Please, without the pictures, restate every entry exactly.

┄┄┄┄┄┄┄┄┄┄┄┄┄┄┄┄┄┄┄┄

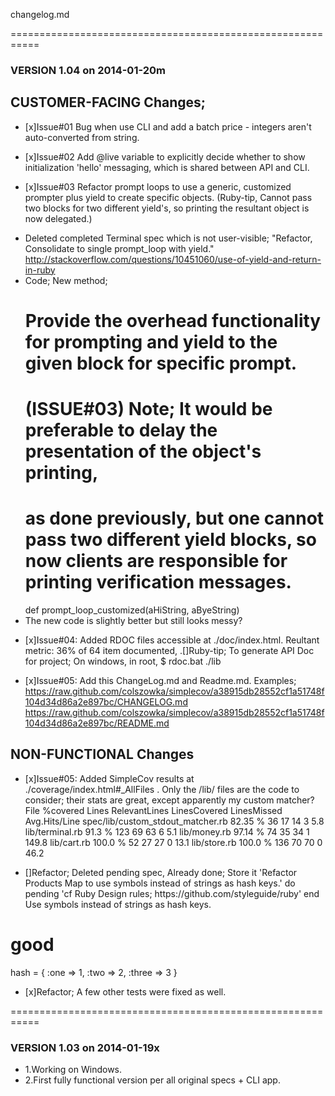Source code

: changelog.md

===========================================================
### VERSION 1.04 on 2014-01-20m

## CUSTOMER-FACING Changes; 
* [x]Issue#01 Bug when use CLI and add a batch price - integers aren't auto-converted from string.

* [x]Issue#02 Add @live variable to explicitly decide whether to show initialization 'hello' messaging, which is shared between API and CLI.

* [x]Issue#03 Refactor prompt loops to use a generic, customized prompter plus yield to create specific objects. (Ruby-tip, Cannot pass two blocks for two different yield's, so printing the resultant object is now delegated.)
- Deleted completed Terminal spec which is not user-visible; "Refactor, Consolidate to single prompt_loop with yield." 
http://stackoverflow.com/questions/10451060/use-of-yield-and-return-in-ruby
- Code;  New method;   
	# Provide the overhead functionality for prompting and yield to the given block for specific prompt.
    # (ISSUE#03) Note; It would be preferable to delay the presentation of the object's printing,
    # as done previously, but one cannot pass two different yield blocks, so now clients are responsible for printing verification messages.
    def prompt_loop_customized(aHiString, aByeString)
- The new code is slightly better but still looks messy?

* [x]Issue#04: Added RDOC files accessible at ./doc/index.html. Reultant metric: 36% of 64 item documented,
.[]Ruby-tip; To generate API Doc for project; On windows, in root, $ rdoc.bat ./lib

* [x]Issue#05: Add this ChangeLog.md and Readme.md.
Examples; https://raw.github.com/colszowka/simplecov/a38915db28552cf1a51748f104d34d86a2e897bc/CHANGELOG.md
https://raw.github.com/colszowka/simplecov/a38915db28552cf1a51748f104d34d86a2e897bc/README.md


## NON-FUNCTIONAL Changes

* [x]Issue#05: Added SimpleCov results at ./coverage/index.html#_AllFiles . Only the /lib/ files are the code to consider; their stats are great, except apparently my custom matcher?
File 	%covered 	Lines 	RelevantLines 	LinesCovered 	LinesMissed 	Avg.Hits/Line
spec/lib/custom_stdout_matcher.rb 	82.35 % 	36 	17 	14 	3 	5.8
lib/terminal.rb 	91.3 % 	123 	69 	63 	6 	5.1
lib/money.rb 	97.14 % 	74 	35 	34 	1 	149.8
lib/cart.rb 	100.0 % 	52 	27 	27 	0 	13.1
lib/store.rb 	100.0 % 	136 	70 	70 	0 	46.2


* [\]Refactor; Deleted pending spec, Already done; 
Store    it 'Refactor Products Map to use symbols instead of strings as hash keys.'  do
      pending 'cf Ruby Design rules; https:\/\/github.com\/styleguide\/ruby'
    end
Use symbols instead of strings as hash keys.
# good
hash = { :one => 1, :two => 2, :three => 3 }

* [x]Refactor; A few other tests were fixed as well.


===========================================================
### VERSION 1.03 on 2014-01-19x

* 1.Working on Windows.
* 2.First fully functional version per all original specs + CLI app.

┄┄┄┄┄┄┄┄┄┄┄┄┄┄┄┄┄┄┄┄

# [TASK RESPONSE]
Source code

: changelog.md

===========================================================
### VERSION 1.04 on 2014-01-20m

## CUSTOMER-FACING Changes; 
* [x]Issue#01 Bug when use CLI and add a batch price - integers aren't auto-converted from string.

* [x]Issue#02 Add @live variable to explicitly decide whether to show initialization 'hello' messaging, which is shared between API and CLI.

* [x]Issue#03 Refactor prompt loops to use a generic, customized prompter plus yield to create specific objects. (Ruby-tip, Cannot pass two blocks for two different yield's, so printing the resultant object is now delegated.)
- Deleted completed Terminal spec which is not user-visible; "Refactor, Consolidate to single prompt_loop with yield." 
http://stackoverflow.com/questions/10451060/use-of-yield-and-return-in-ruby
- Code;  New method;   
	# Provide the overhead functionality for prompting and yield to the given block for specific prompt.
    # (ISSUE#03) Note; It would be preferable to delay the presentation of the object's printing,
    # as done previously, but one cannot pass two different yield blocks, so now clients are responsible for printing verification messages.
    def prompt_loop_customized(aHiString, aByeString)
- The new code is slightly better but still looks messy?

* [x]Issue#04: Added RDOC files accessible at ./doc/index.html. Reultant metric: 36% of 64 item documented,
.[]Ruby-tip; To generate API Doc for project; On windows, in root, $ rdoc.bat ./lib

* [x]Issue#05: Add this ChangeLog.md and Readme.md.
Examples; https://raw.github.com/colszowka/simplecov/a38915db28552cf1a51748f104d34d86a2e897bc/CHANGELOG.md
https://raw.github.com/colszowka/simplecov/a38915db28552cf1a51748f104d34d86a2e897bc/README.md


## NON-FUNCTIONAL Changes

* [x]Issue#05: Added SimpleCov results at ./coverage/index.html#_AllFiles . Only the /lib/ files are the code to consider; their stats are great, except apparently my custom matcher?
File 	%covered 	Lines 	RelevantLines 	LinesCovered 	LinesMissed 	Avg.Hits/Line
spec/lib/custom_stdout_matcher.rb 	82.35 % 	36 	17 	14 	3 	5.8
lib/terminal.rb 	91.3 % 	123 	69 	63 	6 	5.1
lib/money.rb 	97.14 % 	74 	35 	34 	1 	149.8
lib/cart.rb 	100.0 % 	52 	27 	27 	0 	13.1
lib/store.rb 	100.0 % 	136 	70 	70 	0 	46.2


* [\]Refactor; Deleted pending spec, Already done; 
Store    it 'Refactor Products Map to use symbols instead of strings as hash keys.'  do
      pending 'cf Ruby Design rules; https:\/\/github.com\/styleguide\/ruby'
    end
Use symbols instead of strings as hash keys.
# good
hash = { :one => 1, :two => 2, :three => 3 }

* [x]Refactor; A few other tests were fixed as well.


===========================================================
### VERSION 1.03 on 2014-01-19x

* 1.Working on Windows.
* 2.First fully functional version per all original specs + CLI app.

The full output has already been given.